Exercise prompt »
Within the entries below, output exactly the lines between the line containing "Required Flash Version" and the line containing "# Admin in Razor(Port:1562)", inclusive, and omit any picture.

** Opening Material to process block **

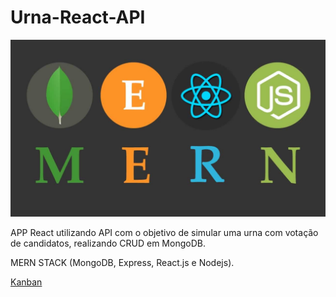 # Urna-React-API

![MERN](img/MERN.png)

APP React utilizando API com o objetivo de simular uma urna com votação de candidatos, realizando CRUD em MongoDB.

MERN STACK (MongoDB, Express, React.js e Nodejs).

[Kanban](https://github.com/GuilhermeSenna/Urna-React-API/projects/1)
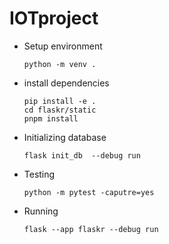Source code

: # IOTproject


<ul>
  <li>Setup environment</li>
  
  ``python -m venv .``
  <li>install dependencies</li>

  ``pip install -e . `` <br />
  ``cd flaskr/static`` <br />
  ``pnpm install``
  <li>Initializing database</li>

  ``flask init_db  --debug run``
  <li>Testing</li>
  
``python -m pytest -caputre=yes``
  <li>Running</li>

``flask --app flaskr --debug run``

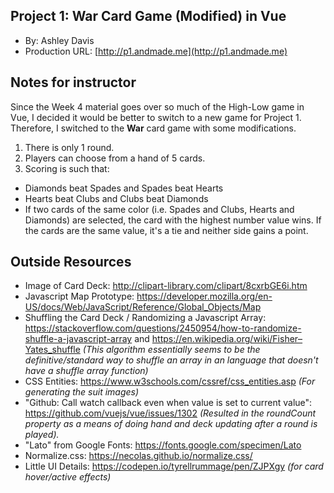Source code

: ## Project 1: War Card Game (Modified) in Vue

- By: Ashley Davis
- Production URL: [http://p1.andmade.me](http://p1.andmade.me)

## Notes for instructor

Since the Week 4 material goes over so much of the High-Low game in Vue, I decided it would be better to switch to a new game for Project 1. Therefore, I switched to the **War** card game with some modifications.

1. There is only 1 round.
2. Players can choose from a hand of 5 cards.
3. Scoring is such that:

- Diamonds beat Spades and Spades beat Hearts
- Hearts beat Clubs and Clubs beat Diamonds
- If two cards of the same color (i.e. Spades and Clubs, Hearts and Diamonds) are selected, the card with the highest number value wins. If the cards are the same value, it's a tie and neither side gains a point.

## Outside Resources

- Image of Card Deck: http://clipart-library.com/clipart/8cxrbGE6i.htm
- Javascript Map Prototype: https://developer.mozilla.org/en-US/docs/Web/JavaScript/Reference/Global_Objects/Map
- Shuffling the Card Deck / Randomizing a Javascript Array: https://stackoverflow.com/questions/2450954/how-to-randomize-shuffle-a-javascript-array and https://en.wikipedia.org/wiki/Fisher–Yates_shuffle _(This algorithm essentially seems to be the definitive/standard way to shuffle an array in an language that doesn't have a shuffle array function)_
- CSS Entities: https://www.w3schools.com/cssref/css_entities.asp _(For generating the suit images)_
- "Github: Call watch callback even when value is set to current value": https://github.com/vuejs/vue/issues/1302 _(Resulted in the roundCount property as a means of doing hand and deck updating after a round is played)._
- "Lato" from Google Fonts: https://fonts.google.com/specimen/Lato
- Normalize.css: https://necolas.github.io/normalize.css/
- Little UI Details: https://codepen.io/tyrellrummage/pen/ZJPXgy _(for card hover/active effects)_
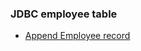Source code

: ### JDBC employee table

- [Append Employee record](https://github.com/Nishmitha-shetty17/Java_Programs_with_output/blob/main/9_JDBC_Program/9c_InsertEmpMySQL/9c_insertt.png)
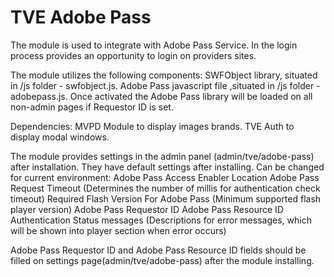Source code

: TVE Adobe Pass
=====================================
The module is used to integrate with Adobe Pass Service. In the login process provides an opportunity to login on providers sites.

The module utilizes the following components:
SWFObject library, situated in /js folder - swfobject.js.
Adobe Pass javascript file ,situated in /js folder - adobepass.js.
Once activated the Adobe Pass library will be loaded on all non-admin pages if Requestor ID is set.

Dependencies:
MVPD Module to display images brands.
TVE Auth to display modal windows.

The module provides settings in the admin panel (admin/tve/adobe-pass) after installation.
They have default settings after installing. Can be changed for current environment:
Adobe Pass Access Enabler Location
Adobe Pass Request Timeout (Determines the number of millis for authentication check timeout)
Required Flash Version For Adobe Pass (Minimum supported flash player version)
Adobe Pass Requestor ID
Adobe Pass Resource ID
Authentication Status messages (Descriptions for error messages, which will be shown into player section when error occurs)

Adobe Pass Requestor ID and Adobe Pass Resource ID fields should be filled on settings page(admin/tve/adobe-pass) after the module installing.
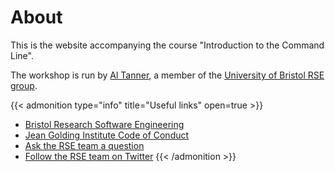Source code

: # About

This is the website accompanying the course "Introduction to the Command Line".

The workshop is run by [Al Tanner](https://www.bristol.ac.uk/acrc/research-software-engineering/), a member of the [University of Bristol RSE group](https://twitter.com/bristolrse).

{{< admonition type="info" title="Useful links" open=true >}}
- [Bristol Research Software Engineering](https://www.bristol.ac.uk/acrc/research-software-engineering/)
- [Jean Golding Institute Code of Conduct](https://www.bristol.ac.uk/golding/what-we-do/people/code-of-conduct-/)
- [Ask the RSE team a question](ask-rse@bristol.ac.uk)
- [Follow the RSE team on Twitter](https://twitter.com/bristolrse)
{{< /admonition >}}
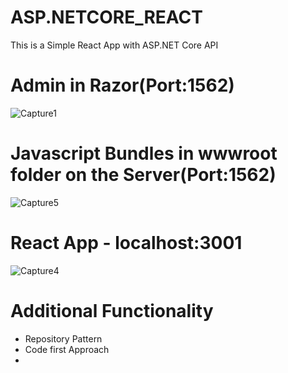 # ASP.NETCORE_REACT
This is a Simple React App with ASP.NET Core API

# Admin in Razor(Port:1562)
![Capture1](https://user-images.githubusercontent.com/17524940/60911154-8e4cec00-a250-11e9-95c0-58d120daa11e.JPG)

# Javascript Bundles in wwwroot folder on the Server(Port:1562)
![Capture5](https://user-images.githubusercontent.com/17524940/60913904-619bd300-a256-11e9-9dd6-debfc9f9564c.JPG)

# React App - localhost:3001
![Capture4](https://user-images.githubusercontent.com/17524940/60911237-ba686d00-a250-11e9-88a8-423db611901f.JPG)

# Additional Functionality
- Repository Pattern
- Code first Approach
- 
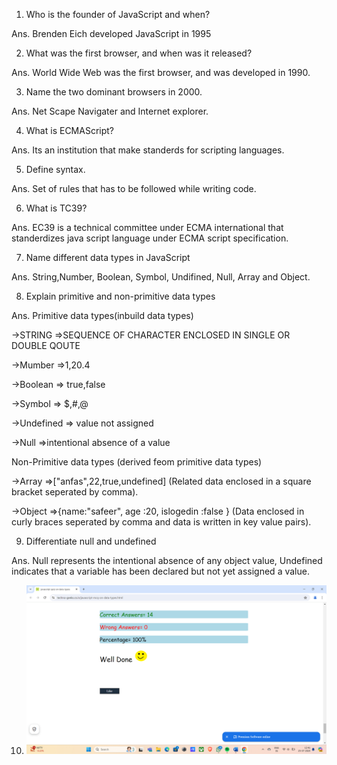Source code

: 1.   Who is the founder of JavaScript and when?

Ans. Brenden Eich developed JavaScript in 1995

2.   What was the first browser, and when was it released?

Ans. World Wide Web was the first browser, and was developed in 1990.

3.   Name the two dominant browsers in 2000. 

Ans. Net Scape Navigater and Internet explorer.

4.   What is ECMAScript?

Ans. Its an institution that make standerds for scripting languages.

5.   Define syntax.

Ans. Set of rules that has to be followed while writing code.

6.   What is TC39?

Ans. EC39 is a technical committee under ECMA international that standerdizes java    script language under ECMA script specification.

7.   Name different data types in JavaScript

Ans. String,Number, Boolean, Symbol, Undifined, Null, Array and Object.

8.   Explain primitive and non-primitive data types

Ans. Primitive data types(inbuild data types)

->STRING    =>SEQUENCE OF CHARACTER ENCLOSED IN SINGLE OR DOUBLE QOUTE

->Mumber    =>1,20.4

->Boolean   => true,false

->Symbol    => $,#,@

->Undefined => value not assigned

->Null      =>intentional absence of a value

Non-Primitive data types (derived feom primitive data types)

->Array     =>["anfas",22,true,undefined] (Related data enclosed in a square bracket seperated by comma).

->Object    =>{name:"safeer",
            age :20,
            islogedin :false
            } 
            (Data enclosed in curly braces seperated by comma and data is written in key value pairs).

9. Differentiate null and undefined

Ans. Null represents the intentional absence of any object value,
     Undefined  indicates that a variable has been declared but not yet assigned a value.

10. ![screenshot](./SS01.png)

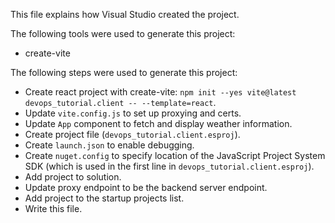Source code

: This file explains how Visual Studio created the project.

The following tools were used to generate this project:
- create-vite

The following steps were used to generate this project:
- Create react project with create-vite: `npm init --yes vite@latest devops_tutorial.client -- --template=react`.
- Update `vite.config.js` to set up proxying and certs.
- Update `App` component to fetch and display weather information.
- Create project file (`devops_tutorial.client.esproj`).
- Create `launch.json` to enable debugging.
- Create `nuget.config` to specify location of the JavaScript Project System SDK (which is used in the first line in `devops_tutorial.client.esproj`).
- Add project to solution.
- Update proxy endpoint to be the backend server endpoint.
- Add project to the startup projects list.
- Write this file.
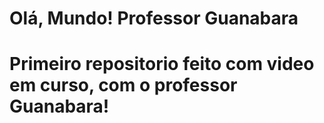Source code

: # Olá, Mundo! Professor Guanabara
# Primeiro repositorio feito com video em curso, com o professor Guanabara!
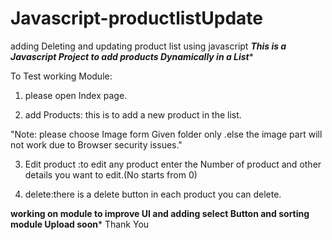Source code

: # Javascript-productlistUpdate
adding Deleting and updating product list using javascript
***This is a Javascript Project to add products Dynamically in a List****

To Test working Module:

1. please open Index page.

2. add Products: this is to add a new product in the list.

"Note: please choose Image form Given folder only .else the 
image part will not work due to Browser security issues."


3. Edit product :to edit any product enter the Number of product and 
	other details you want to edit.(No starts from 0)

4. delete:there is a delete button in each product you can delete.



**working on module to improve UI and adding select Button
and sorting module Upload soon***
Thank You 
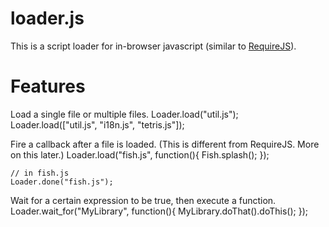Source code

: loader.js
=========

This is a script loader for in-browser javascript (similar to [RequireJS](http://requirejs.org/)).


Features
========

Load a single file or multiple files.
    Loader.load("util.js");
    Loader.load(["util.js", "i18n.js", "tetris.js"]);

Fire a callback after a file is loaded. (This is different from RequireJS. More on this later.)
    Loader.load("fish.js", function(){
      Fish.splash(); 
    });

    // in fish.js
    Loader.done("fish.js");

Wait for a certain expression to be true, then execute a function.
    Loader.wait_for("MyLibrary", function(){
      MyLibrary.doThat().doThis();
    });


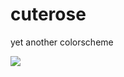 # cuterose

yet another colorscheme

![](https://codeberg.org/oomfie/cuterose/raw/branch/main/png%20/colorscheme.png)
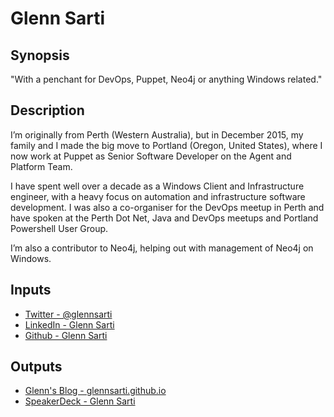 # Glenn Sarti

## Synopsis
"With a penchant for DevOps, Puppet, Neo4j or anything Windows related."

## Description
I’m originally from Perth (Western Australia), but in December 2015, my family and I made the big move to Portland (Oregon, United States), where I now work at Puppet as Senior Software Developer on the Agent and Platform Team.

I have spent well over a decade as a Windows Client and Infrastructure engineer, with a heavy focus on automation and infrastructure software development. I was also a co-organiser for the DevOps meetup in Perth and have spoken at the Perth Dot Net, Java and DevOps meetups and Portland Powershell User Group.

I’m also a contributor to Neo4j, helping out with management of Neo4j on Windows.

## Inputs
* [Twitter - @glennsarti](https://twitter.com/glennsarti)
* [LinkedIn - Glenn Sarti](https://www.linkedin.com/in/glenn-sarti-b0679a101)
* [Github - Glenn Sarti](https://github.com/glennsarti)

## Outputs
* [Glenn's Blog - glennsarti.github.io](http://glennsarti.github.io/)
* [SpeakerDeck - Glenn Sarti](https://speakerdeck.com/glennsarti)
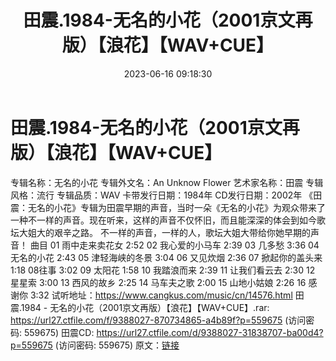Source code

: ﻿---
title: 田震.1984-无名的小花（2001京文再版）【浪花】【WAV+CUE】
date: 2023-06-16 09:18:30
categories: WAV车载音乐、镜像
tags: 华语中文
---
# 田震.1984-无名的小花（2001京文再版）【浪花】【WAV+CUE】

专辑名称：无名的小花
专辑外文名：An Unknow Flower
艺术家名称：田震
专辑风格：流行
专辑品质：WAV
卡带发行日期：1984年
CD发行日期：2002年
《田震：无名的小花》专辑为田震早期的声音，当时一朵《无名的小花》为观众带来了一种不一样的声音。现在听来，这样的声音不仅怀旧，而且能深深的体会到如今歌坛大姐大的艰辛之路。
不一样的声音，一样的人，歌坛大姐大带给你她早期的声音！
曲目
01 雨中走来卖花女 2:52
02 我心爱的小马车 2:39
03 几多愁 3:36
04 无名的小花 2:43
05 津轻海峡的冬景 3:04
06 又见炊烟 2:36
07 掀起你的盖头来 1:18
08往事 3:02
09 太阳花 1:58
10 我踏浪而来 2:39
11 让我们看云去 2:30
12 星星索 3:00
13 西风的故乡 2:25
14 马车夫之歌 2:00
15 山地小姑娘 2:26
16 感谢你 3:32
试听地址：https://www.cangkus.com/music/cn/14576.html
田震.1984 - 无名的小花（2001京文再版）【浪花】【WAV+CUE】.rar: https://url27.ctfile.com/f/9388027-870734865-a4b89f?p=559675
(访问密码: 559675)
田震CD: https://url27.ctfile.com/d/9388027-31838707-ba00d4?p=559675
(访问密码: 559675)
原文：[链接](https://blog.sina.com.cn/s/blog_1647c7e76010312db.html)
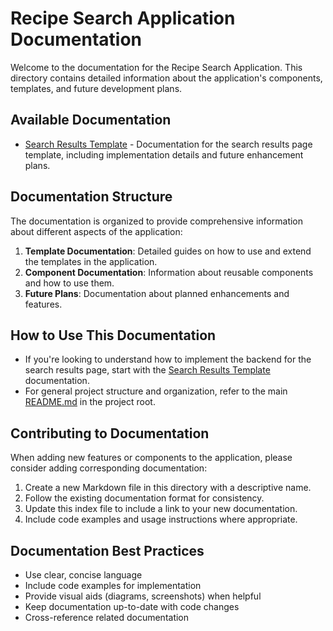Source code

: # Recipe Search Application Documentation

Welcome to the documentation for the Recipe Search Application. This directory contains detailed information about the application's components, templates, and future development plans.

## Available Documentation

- [Search Results Template](./search-results-template.md) - Documentation for the search results page template, including implementation details and future enhancement plans.

## Documentation Structure

The documentation is organized to provide comprehensive information about different aspects of the application:

1. **Template Documentation**: Detailed guides on how to use and extend the templates in the application.
2. **Component Documentation**: Information about reusable components and how to use them.
3. **Future Plans**: Documentation about planned enhancements and features.

## How to Use This Documentation

- If you're looking to understand how to implement the backend for the search results page, start with the [Search Results Template](./search-results-template.md) documentation.
- For general project structure and organization, refer to the main [README.md](../README.md) in the project root.

## Contributing to Documentation

When adding new features or components to the application, please consider adding corresponding documentation:

1. Create a new Markdown file in this directory with a descriptive name.
2. Follow the existing documentation format for consistency.
3. Update this index file to include a link to your new documentation.
4. Include code examples and usage instructions where appropriate.

## Documentation Best Practices

- Use clear, concise language
- Include code examples for implementation
- Provide visual aids (diagrams, screenshots) when helpful
- Keep documentation up-to-date with code changes
- Cross-reference related documentation 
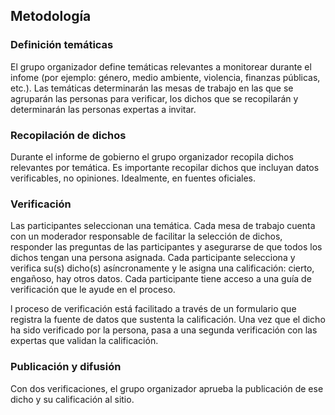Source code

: ## Metodología


### Definición temáticas
El grupo organizador define temáticas relevantes a monitorear durante el infome (por ejemplo: género, medio ambiente, violencia, finanzas públicas, etc.). Las temáticas determinarán las mesas de trabajo en las que se agruparán las personas para verificar, los dichos que se recopilarán y determinarán las personas expertas a invitar.

### Recopilación de dichos
Durante el informe de gobierno el grupo organizador recopila dichos relevantes por temática. Es importante recopilar dichos que incluyan datos verificables, no opiniones. Idealmente, en fuentes oficiales.

### Verificación
Las participantes seleccionan una temática. Cada mesa de trabajo cuenta con un moderador responsable de facilitar la selección de dichos, responder las preguntas de las participantes y asegurarse de que todos los dichos tengan una persona asignada. Cada participante selecciona y verifica su(s) dicho(s) asíncronamente y le asigna una calificación: cierto, engañoso, hay otros datos. Cada participante tiene acceso a una guía de verificación que le ayude en el proceso. 

l proceso de verificación está facilitado a través de un formulario que registra la fuente de datos que sustenta la calificación. Una vez que el dicho ha sido verificado por la persona, pasa a una segunda verificación con las expertas que validan la calificación. 

### Publicación y difusión
Con dos verificaciones, el grupo organizador aprueba la publicación de ese dicho y su calificación al sitio.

** Closing Material to process block **

Solution to this exercise »
Required Flash Version For Adobe Pass (Minimum supported flash player version)
Adobe Pass Requestor ID
Adobe Pass Resource ID
Authentication Status messages (Descriptions for error messages, which will be shown into player section when error occurs)

Adobe Pass Requestor ID and Adobe Pass Resource ID fields should be filled on settings page(admin/tve/adobe-pass) after the module installing.
Source code

: # About

This is the website accompanying the course "Introduction to the Command Line".

The workshop is run by [Al Tanner](https://www.bristol.ac.uk/acrc/research-software-engineering/), a member of the [University of Bristol RSE group](https://twitter.com/bristolrse).

{{< admonition type="info" title="Useful links" open=true >}}
- [Bristol Research Software Engineering](https://www.bristol.ac.uk/acrc/research-software-engineering/)
- [Jean Golding Institute Code of Conduct](https://www.bristol.ac.uk/golding/what-we-do/people/code-of-conduct-/)
- [Ask the RSE team a question](ask-rse@bristol.ac.uk)
- [Follow the RSE team on Twitter](https://twitter.com/bristolrse)
{{< /admonition >}}
 # ASP.NETCORE_REACT
This is a Simple React App with ASP.NET Core API

# Admin in Razor(Port:1562)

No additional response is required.